But how would you know if it works? The only way that you would know if it was working would be to look at your water coming out of your tap in a clean water system, or the quality of your effluent coming from the wastewater system. And then when something did go wrong, there's two problems: one, it's too late to do anything about the water or wastewater that already been through the system, and two, where do you start troubleshooting?
Stop the madness! A big part of any water and wastewater system is getting information from it. To do this, we have to have a form of communication coming from the equipment - basically, we need a way to talk to our system. There are different ways to do this, but here are a few of the most common.
- Local lights. It's basic, but a local light, whether it's a beacon light on top of a control panel or an indicator light in a MCC, is letting us know that something is happening in your system. These local lights work really well - if someone is there and paying attention to it.
- Dialers. A lot of times a dialer is the next step up from a beacon light. A dialer requires a dedicated phone line. It takes the readings from sensors and relays that you have in the control panel, and translates them into messages. It is programmed to call you with a prerecorded message when certain conditions are reached, like a high level or low temperature. The specificity of the prerecorded message depends on how many channels the dialer has. You can have anywhere from 4 channels (which would have 4 prerecorded messages) to hundreds (hundreds of prerecorded messages). Often, a 4 channel dialer that is serving multiple sites will have common alarms, like "Lift Station 1 Common Alarm" that calls when any of the alarm conditions are reached. The dialers with hundreds of channels are often used in as "master" dialers in SCADA systems that use a different form of communication between sites.
- Modems. Modems require phone lines, too, but they're sending data through the phone line to the master site. The master site has a PLC that takes all the information received through the modems and displays it, via an HMI, touchscreen or computer. Modem can be pretty sensitive to "noise" on phone lines, and older phone lines can cause communication problems in these systems. Additionally, newer phone lines can be more reliable but often come at a higher cost.
- Cellular/Satellite. Cellular and satellite systems work in similar ways, so I've grouped them together. Controllers with the communication abilities are placed at remote sites, and communicate either via a cellular network or a satellite network to a third party. The third party has a predesigned SCADA software that is accessible from a internet browser.

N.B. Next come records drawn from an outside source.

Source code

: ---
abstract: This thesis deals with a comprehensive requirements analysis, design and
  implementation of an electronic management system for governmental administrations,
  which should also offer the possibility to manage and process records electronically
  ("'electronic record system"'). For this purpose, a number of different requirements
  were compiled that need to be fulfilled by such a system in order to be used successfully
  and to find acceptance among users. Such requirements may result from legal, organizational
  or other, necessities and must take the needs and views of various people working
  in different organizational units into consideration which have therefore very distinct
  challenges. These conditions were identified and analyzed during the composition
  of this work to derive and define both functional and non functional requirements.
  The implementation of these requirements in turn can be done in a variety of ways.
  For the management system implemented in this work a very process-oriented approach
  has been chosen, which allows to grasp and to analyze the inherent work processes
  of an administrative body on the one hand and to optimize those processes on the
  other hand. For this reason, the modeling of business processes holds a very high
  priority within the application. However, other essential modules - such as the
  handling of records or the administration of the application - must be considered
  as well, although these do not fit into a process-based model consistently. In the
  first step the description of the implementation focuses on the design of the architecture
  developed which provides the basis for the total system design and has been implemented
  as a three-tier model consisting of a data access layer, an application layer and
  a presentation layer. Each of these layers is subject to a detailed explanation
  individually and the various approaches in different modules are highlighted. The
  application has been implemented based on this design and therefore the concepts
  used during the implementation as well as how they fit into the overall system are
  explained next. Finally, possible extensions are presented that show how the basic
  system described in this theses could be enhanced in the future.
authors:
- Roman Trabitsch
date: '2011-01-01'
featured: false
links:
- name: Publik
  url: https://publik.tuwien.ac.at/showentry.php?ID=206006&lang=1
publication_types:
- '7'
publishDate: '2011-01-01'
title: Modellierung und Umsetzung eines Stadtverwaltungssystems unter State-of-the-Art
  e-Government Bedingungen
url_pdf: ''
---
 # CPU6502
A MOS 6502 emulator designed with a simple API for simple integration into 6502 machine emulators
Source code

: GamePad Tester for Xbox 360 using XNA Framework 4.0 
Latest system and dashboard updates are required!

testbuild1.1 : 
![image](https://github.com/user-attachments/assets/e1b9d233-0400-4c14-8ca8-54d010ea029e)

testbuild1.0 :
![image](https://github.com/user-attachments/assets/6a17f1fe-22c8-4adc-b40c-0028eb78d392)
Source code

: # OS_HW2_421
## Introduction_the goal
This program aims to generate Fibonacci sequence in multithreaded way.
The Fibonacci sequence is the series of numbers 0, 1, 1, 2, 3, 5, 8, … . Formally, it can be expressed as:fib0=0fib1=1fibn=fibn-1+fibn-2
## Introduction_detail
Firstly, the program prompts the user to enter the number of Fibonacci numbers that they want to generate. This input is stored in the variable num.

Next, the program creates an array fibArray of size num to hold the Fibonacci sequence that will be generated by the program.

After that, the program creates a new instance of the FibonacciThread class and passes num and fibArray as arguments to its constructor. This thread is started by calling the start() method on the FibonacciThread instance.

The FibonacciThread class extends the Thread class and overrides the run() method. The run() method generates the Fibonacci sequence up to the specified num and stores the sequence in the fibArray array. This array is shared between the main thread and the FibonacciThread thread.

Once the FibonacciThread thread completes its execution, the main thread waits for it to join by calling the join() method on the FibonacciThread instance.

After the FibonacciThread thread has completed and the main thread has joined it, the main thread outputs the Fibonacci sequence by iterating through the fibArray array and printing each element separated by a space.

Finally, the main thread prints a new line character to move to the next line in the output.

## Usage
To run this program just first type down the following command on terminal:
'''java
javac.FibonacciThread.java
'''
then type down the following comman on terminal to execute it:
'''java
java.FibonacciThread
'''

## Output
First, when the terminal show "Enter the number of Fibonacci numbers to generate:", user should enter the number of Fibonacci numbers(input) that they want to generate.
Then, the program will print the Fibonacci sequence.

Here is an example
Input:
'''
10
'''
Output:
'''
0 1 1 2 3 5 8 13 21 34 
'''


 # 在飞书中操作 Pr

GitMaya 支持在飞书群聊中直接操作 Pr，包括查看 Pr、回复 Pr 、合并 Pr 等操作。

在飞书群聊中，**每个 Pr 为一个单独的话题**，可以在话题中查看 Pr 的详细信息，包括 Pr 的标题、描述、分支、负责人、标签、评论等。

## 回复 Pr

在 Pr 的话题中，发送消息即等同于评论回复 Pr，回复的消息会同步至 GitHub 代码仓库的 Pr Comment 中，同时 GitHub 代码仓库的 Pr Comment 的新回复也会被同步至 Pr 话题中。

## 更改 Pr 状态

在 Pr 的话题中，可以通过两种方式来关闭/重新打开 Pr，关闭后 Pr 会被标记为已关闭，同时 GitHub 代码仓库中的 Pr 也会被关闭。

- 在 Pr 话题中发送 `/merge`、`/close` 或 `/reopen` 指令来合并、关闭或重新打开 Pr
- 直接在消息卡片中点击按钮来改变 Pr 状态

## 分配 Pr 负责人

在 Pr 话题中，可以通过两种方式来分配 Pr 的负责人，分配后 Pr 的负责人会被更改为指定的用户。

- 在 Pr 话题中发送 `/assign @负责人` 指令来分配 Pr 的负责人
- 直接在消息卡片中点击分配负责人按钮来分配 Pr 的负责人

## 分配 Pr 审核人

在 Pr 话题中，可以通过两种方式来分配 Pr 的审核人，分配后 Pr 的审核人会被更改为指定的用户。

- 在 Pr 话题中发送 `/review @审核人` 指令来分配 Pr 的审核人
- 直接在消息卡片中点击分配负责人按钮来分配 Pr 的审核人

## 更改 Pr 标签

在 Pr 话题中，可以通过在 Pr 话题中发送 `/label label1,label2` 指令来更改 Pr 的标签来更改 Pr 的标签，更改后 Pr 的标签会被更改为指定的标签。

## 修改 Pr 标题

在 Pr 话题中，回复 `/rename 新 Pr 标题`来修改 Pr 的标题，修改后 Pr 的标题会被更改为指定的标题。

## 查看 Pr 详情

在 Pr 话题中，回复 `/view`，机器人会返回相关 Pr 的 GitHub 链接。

These systems are prepackaged, and have an ongoing fee (monthly or annually) to be able to access the SCADA system. Additionally, you are reliant on the maintenance of the third party SCADA system. If there is a problem, our ability to troubleshoot and fix the system is limited to your equipment - we can't fix or troubleshoot the third party equipment. The place for this kind of system is often in a difficult to reach location that doesn't have line of site with another site.
- Radios. Radios provide wireless communication, and increasingly are becoming more powerful. The industrial radios that we use in water and wastewater systems are industrial strength that offer communication over large distances. There are both licensed and unlicensed radios. Unlicensed radios do not require and FCC license and work really well for many smaller systems. For longer distances that require more power, licensed radios are a great solution. Contrary to Marshall Mather's quote that "the FCC won't let me be me", getting and maintaining a FCC license is not a big deal. There is an initial license coordination fee, and the license needs to be renewed every 10 years for a small fee. While there are companies that will handle the renewal for you, it is definitely something that can be completed by the system itself.
- Fiber optic lines. Fiber optic lines can transfer a lot of information very quickly, and don't require very expensive equipment on either side - just a fiber optic switch. Laying fiber lines is expensive, and it requires a physical line between each site. This often makes it feasible for water and wastewater treatment plants, but untenable for communicating between remote sites like wells and lift stations.